■ Activity
For every record, give an exact copy that has no pictures in it.

■ Data items
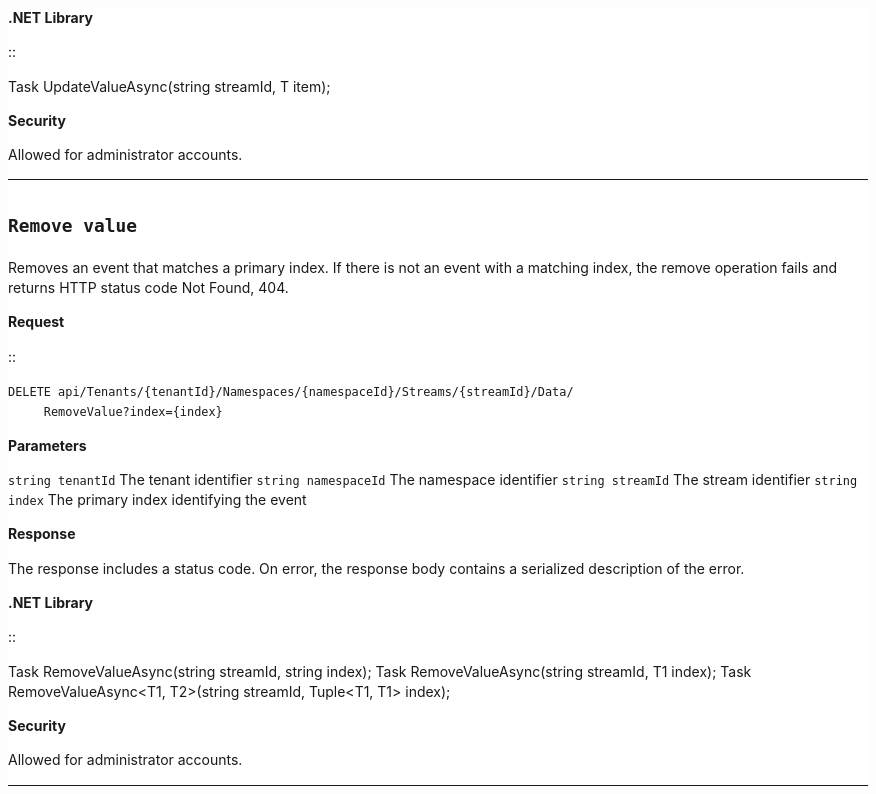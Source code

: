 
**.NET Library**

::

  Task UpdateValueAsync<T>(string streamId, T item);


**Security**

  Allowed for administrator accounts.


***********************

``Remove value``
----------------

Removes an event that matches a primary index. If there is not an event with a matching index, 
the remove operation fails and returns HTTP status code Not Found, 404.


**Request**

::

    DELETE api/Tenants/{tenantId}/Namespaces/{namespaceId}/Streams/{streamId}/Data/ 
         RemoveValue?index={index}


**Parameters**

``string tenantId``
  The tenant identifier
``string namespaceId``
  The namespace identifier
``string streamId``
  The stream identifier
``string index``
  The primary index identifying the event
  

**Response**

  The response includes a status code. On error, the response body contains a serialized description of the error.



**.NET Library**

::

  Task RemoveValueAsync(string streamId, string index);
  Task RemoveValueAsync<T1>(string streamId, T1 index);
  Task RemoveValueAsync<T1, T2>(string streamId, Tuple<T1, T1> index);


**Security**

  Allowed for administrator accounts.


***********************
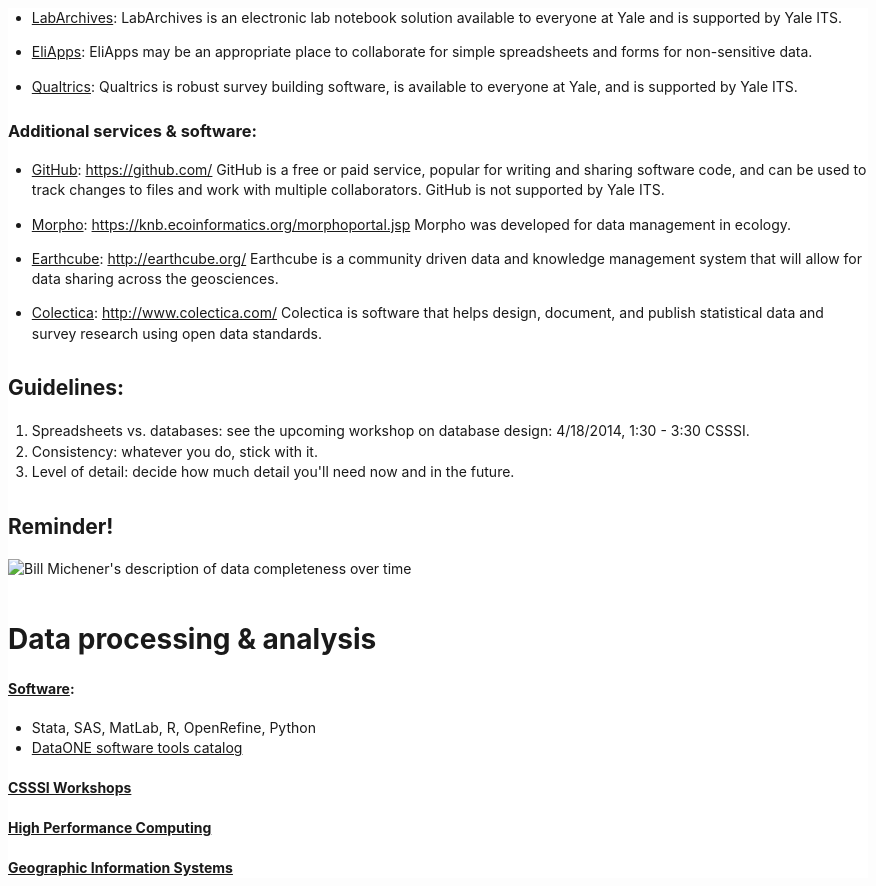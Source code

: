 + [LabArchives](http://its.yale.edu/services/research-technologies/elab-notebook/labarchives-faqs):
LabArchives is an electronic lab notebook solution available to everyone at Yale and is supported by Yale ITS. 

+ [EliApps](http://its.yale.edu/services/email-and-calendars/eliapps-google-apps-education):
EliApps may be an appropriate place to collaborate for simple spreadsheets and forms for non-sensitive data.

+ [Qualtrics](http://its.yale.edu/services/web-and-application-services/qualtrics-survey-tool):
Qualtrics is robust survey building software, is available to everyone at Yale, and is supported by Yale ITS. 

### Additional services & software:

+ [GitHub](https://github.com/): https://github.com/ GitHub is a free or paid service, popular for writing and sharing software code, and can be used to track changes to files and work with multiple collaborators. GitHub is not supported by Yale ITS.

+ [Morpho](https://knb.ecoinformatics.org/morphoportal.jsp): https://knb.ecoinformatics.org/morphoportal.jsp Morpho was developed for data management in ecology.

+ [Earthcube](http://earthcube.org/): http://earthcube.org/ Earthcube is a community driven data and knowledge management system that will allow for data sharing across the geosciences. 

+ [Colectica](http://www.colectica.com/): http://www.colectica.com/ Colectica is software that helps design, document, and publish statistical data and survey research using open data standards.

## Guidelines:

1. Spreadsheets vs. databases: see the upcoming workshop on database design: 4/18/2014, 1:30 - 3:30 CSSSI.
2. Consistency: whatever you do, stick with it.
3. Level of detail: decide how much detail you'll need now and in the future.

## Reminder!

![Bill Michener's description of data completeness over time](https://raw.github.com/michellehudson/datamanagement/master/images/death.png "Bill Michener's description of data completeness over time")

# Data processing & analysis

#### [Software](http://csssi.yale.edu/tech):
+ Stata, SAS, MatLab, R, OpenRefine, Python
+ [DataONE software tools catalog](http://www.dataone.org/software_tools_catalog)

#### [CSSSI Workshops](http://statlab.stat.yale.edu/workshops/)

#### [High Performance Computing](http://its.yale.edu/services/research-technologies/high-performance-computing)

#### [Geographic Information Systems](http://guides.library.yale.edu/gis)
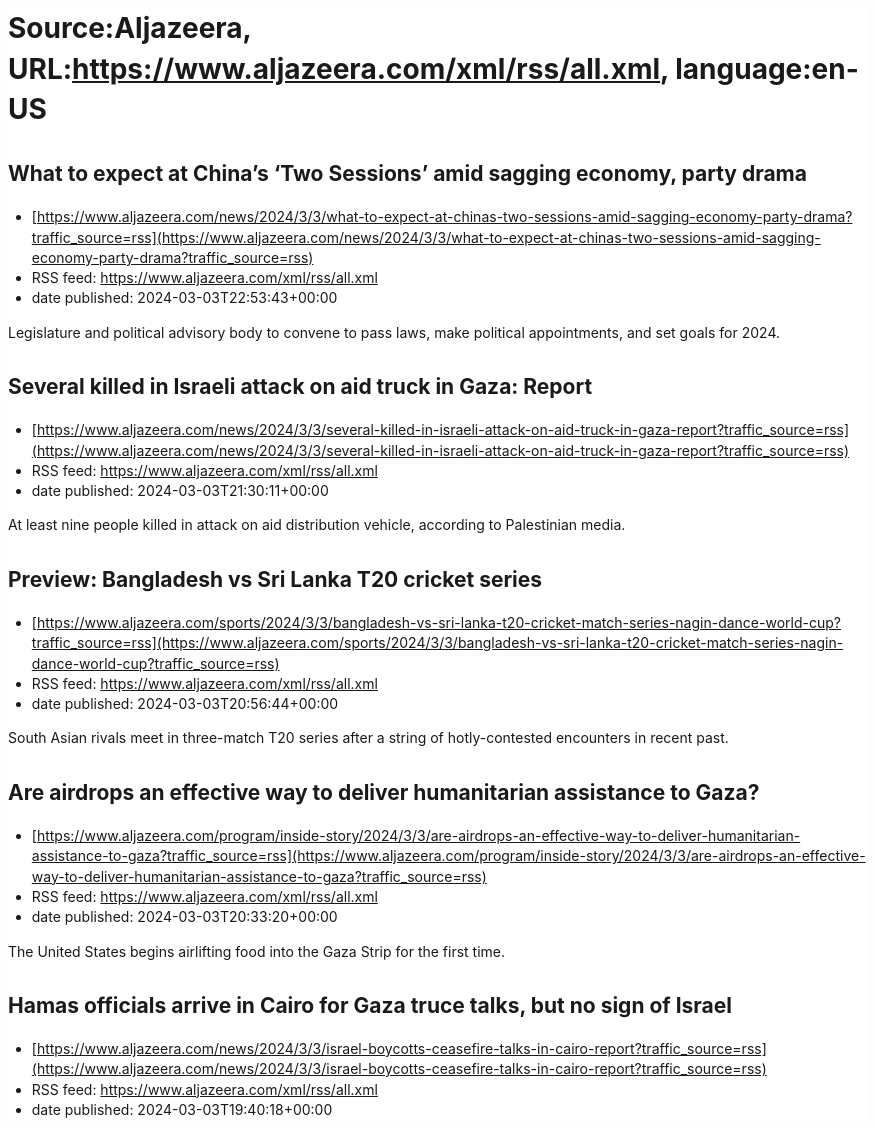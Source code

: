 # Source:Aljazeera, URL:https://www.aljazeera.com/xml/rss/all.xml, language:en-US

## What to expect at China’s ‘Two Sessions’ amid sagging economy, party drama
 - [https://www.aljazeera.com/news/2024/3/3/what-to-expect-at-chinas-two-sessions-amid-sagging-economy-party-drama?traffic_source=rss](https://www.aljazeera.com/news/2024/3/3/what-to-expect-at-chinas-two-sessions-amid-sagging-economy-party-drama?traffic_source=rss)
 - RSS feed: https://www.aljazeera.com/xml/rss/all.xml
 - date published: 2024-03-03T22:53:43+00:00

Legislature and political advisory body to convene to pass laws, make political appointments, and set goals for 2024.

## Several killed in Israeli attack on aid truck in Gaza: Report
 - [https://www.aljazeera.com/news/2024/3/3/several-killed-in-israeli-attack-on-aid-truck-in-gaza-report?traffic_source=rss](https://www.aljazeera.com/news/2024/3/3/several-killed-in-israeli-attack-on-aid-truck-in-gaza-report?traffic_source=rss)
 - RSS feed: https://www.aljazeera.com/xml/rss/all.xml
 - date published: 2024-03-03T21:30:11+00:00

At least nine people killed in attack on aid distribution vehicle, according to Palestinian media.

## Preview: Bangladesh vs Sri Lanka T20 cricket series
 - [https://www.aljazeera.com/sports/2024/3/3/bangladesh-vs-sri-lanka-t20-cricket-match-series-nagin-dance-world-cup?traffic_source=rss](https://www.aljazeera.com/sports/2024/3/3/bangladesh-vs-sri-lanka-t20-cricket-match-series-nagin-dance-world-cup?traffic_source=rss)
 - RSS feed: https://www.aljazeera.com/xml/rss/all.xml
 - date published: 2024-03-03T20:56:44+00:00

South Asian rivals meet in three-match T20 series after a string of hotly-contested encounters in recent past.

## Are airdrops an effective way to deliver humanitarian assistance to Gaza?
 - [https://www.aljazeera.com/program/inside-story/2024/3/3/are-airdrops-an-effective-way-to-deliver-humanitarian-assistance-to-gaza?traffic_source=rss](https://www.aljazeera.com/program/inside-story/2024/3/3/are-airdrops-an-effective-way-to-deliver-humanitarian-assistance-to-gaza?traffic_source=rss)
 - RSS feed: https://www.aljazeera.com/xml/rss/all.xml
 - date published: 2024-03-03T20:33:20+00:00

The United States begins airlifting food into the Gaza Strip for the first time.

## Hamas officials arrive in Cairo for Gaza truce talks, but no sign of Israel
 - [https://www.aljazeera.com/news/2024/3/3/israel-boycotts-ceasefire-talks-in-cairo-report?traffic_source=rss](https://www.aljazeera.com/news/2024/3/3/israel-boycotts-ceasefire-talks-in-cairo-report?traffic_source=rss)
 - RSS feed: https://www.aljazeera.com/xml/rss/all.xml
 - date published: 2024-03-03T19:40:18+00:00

■ Answer box
Source code

: 
**.NET Library**

::

  Task UpdateValueAsync<T>(string streamId, T item);


**Security**

  Allowed for administrator accounts.


***********************

``Remove value``
----------------

Removes an event that matches a primary index. If there is not an event with a matching index, 
the remove operation fails and returns HTTP status code Not Found, 404.


**Request**

::

    DELETE api/Tenants/{tenantId}/Namespaces/{namespaceId}/Streams/{streamId}/Data/ 
         RemoveValue?index={index}


**Parameters**

``string tenantId``
  The tenant identifier
``string namespaceId``
  The namespace identifier
``string streamId``
  The stream identifier
``string index``
  The primary index identifying the event
  

**Response**

  The response includes a status code. On error, the response body contains a serialized description of the error.



**.NET Library**

::

  Task RemoveValueAsync(string streamId, string index);
  Task RemoveValueAsync<T1>(string streamId, T1 index);
  Task RemoveValueAsync<T1, T2>(string streamId, Tuple<T1, T1> index);


**Security**

  Allowed for administrator accounts.


***********************
Source code

: + [LabArchives](http://its.yale.edu/services/research-technologies/elab-notebook/labarchives-faqs):
LabArchives is an electronic lab notebook solution available to everyone at Yale and is supported by Yale ITS. 

+ [EliApps](http://its.yale.edu/services/email-and-calendars/eliapps-google-apps-education):
EliApps may be an appropriate place to collaborate for simple spreadsheets and forms for non-sensitive data.

+ [Qualtrics](http://its.yale.edu/services/web-and-application-services/qualtrics-survey-tool):
Qualtrics is robust survey building software, is available to everyone at Yale, and is supported by Yale ITS. 

### Additional services & software:

+ [GitHub](https://github.com/): https://github.com/ GitHub is a free or paid service, popular for writing and sharing software code, and can be used to track changes to files and work with multiple collaborators. GitHub is not supported by Yale ITS.

+ [Morpho](https://knb.ecoinformatics.org/morphoportal.jsp): https://knb.ecoinformatics.org/morphoportal.jsp Morpho was developed for data management in ecology.

+ [Earthcube](http://earthcube.org/): http://earthcube.org/ Earthcube is a community driven data and knowledge management system that will allow for data sharing across the geosciences. 

+ [Colectica](http://www.colectica.com/): http://www.colectica.com/ Colectica is software that helps design, document, and publish statistical data and survey research using open data standards.

## Guidelines:

1. Spreadsheets vs. databases: see the upcoming workshop on database design: 4/18/2014, 1:30 - 3:30 CSSSI.
2. Consistency: whatever you do, stick with it.
3. Level of detail: decide how much detail you'll need now and in the future.

## Reminder!

![Bill Michener's description of data completeness over time](https://raw.github.com/michellehudson/datamanagement/master/images/death.png "Bill Michener's description of data completeness over time")

# Data processing & analysis

#### [Software](http://csssi.yale.edu/tech):
+ Stata, SAS, MatLab, R, OpenRefine, Python
+ [DataONE software tools catalog](http://www.dataone.org/software_tools_catalog)

#### [CSSSI Workshops](http://statlab.stat.yale.edu/workshops/)

#### [High Performance Computing](http://its.yale.edu/services/research-technologies/high-performance-computing)

#### [Geographic Information Systems](http://guides.library.yale.edu/gis)
Source code

: # Source:Aljazeera, URL:https://www.aljazeera.com/xml/rss/all.xml, language:en-US

## What to expect at China’s ‘Two Sessions’ amid sagging economy, party drama
 - [https://www.aljazeera.com/news/2024/3/3/what-to-expect-at-chinas-two-sessions-amid-sagging-economy-party-drama?traffic_source=rss](https://www.aljazeera.com/news/2024/3/3/what-to-expect-at-chinas-two-sessions-amid-sagging-economy-party-drama?traffic_source=rss)
 - RSS feed: https://www.aljazeera.com/xml/rss/all.xml
 - date published: 2024-03-03T22:53:43+00:00

Legislature and political advisory body to convene to pass laws, make political appointments, and set goals for 2024.

## Several killed in Israeli attack on aid truck in Gaza: Report
 - [https://www.aljazeera.com/news/2024/3/3/several-killed-in-israeli-attack-on-aid-truck-in-gaza-report?traffic_source=rss](https://www.aljazeera.com/news/2024/3/3/several-killed-in-israeli-attack-on-aid-truck-in-gaza-report?traffic_source=rss)
 - RSS feed: https://www.aljazeera.com/xml/rss/all.xml
 - date published: 2024-03-03T21:30:11+00:00

At least nine people killed in attack on aid distribution vehicle, according to Palestinian media.

## Preview: Bangladesh vs Sri Lanka T20 cricket series
 - [https://www.aljazeera.com/sports/2024/3/3/bangladesh-vs-sri-lanka-t20-cricket-match-series-nagin-dance-world-cup?traffic_source=rss](https://www.aljazeera.com/sports/2024/3/3/bangladesh-vs-sri-lanka-t20-cricket-match-series-nagin-dance-world-cup?traffic_source=rss)
 - RSS feed: https://www.aljazeera.com/xml/rss/all.xml
 - date published: 2024-03-03T20:56:44+00:00

South Asian rivals meet in three-match T20 series after a string of hotly-contested encounters in recent past.

## Are airdrops an effective way to deliver humanitarian assistance to Gaza?
 - [https://www.aljazeera.com/program/inside-story/2024/3/3/are-airdrops-an-effective-way-to-deliver-humanitarian-assistance-to-gaza?traffic_source=rss](https://www.aljazeera.com/program/inside-story/2024/3/3/are-airdrops-an-effective-way-to-deliver-humanitarian-assistance-to-gaza?traffic_source=rss)
 - RSS feed: https://www.aljazeera.com/xml/rss/all.xml
 - date published: 2024-03-03T20:33:20+00:00

The United States begins airlifting food into the Gaza Strip for the first time.

## Hamas officials arrive in Cairo for Gaza truce talks, but no sign of Israel
 - [https://www.aljazeera.com/news/2024/3/3/israel-boycotts-ceasefire-talks-in-cairo-report?traffic_source=rss](https://www.aljazeera.com/news/2024/3/3/israel-boycotts-ceasefire-talks-in-cairo-report?traffic_source=rss)
 - RSS feed: https://www.aljazeera.com/xml/rss/all.xml
 - date published: 2024-03-03T19:40:18+00:00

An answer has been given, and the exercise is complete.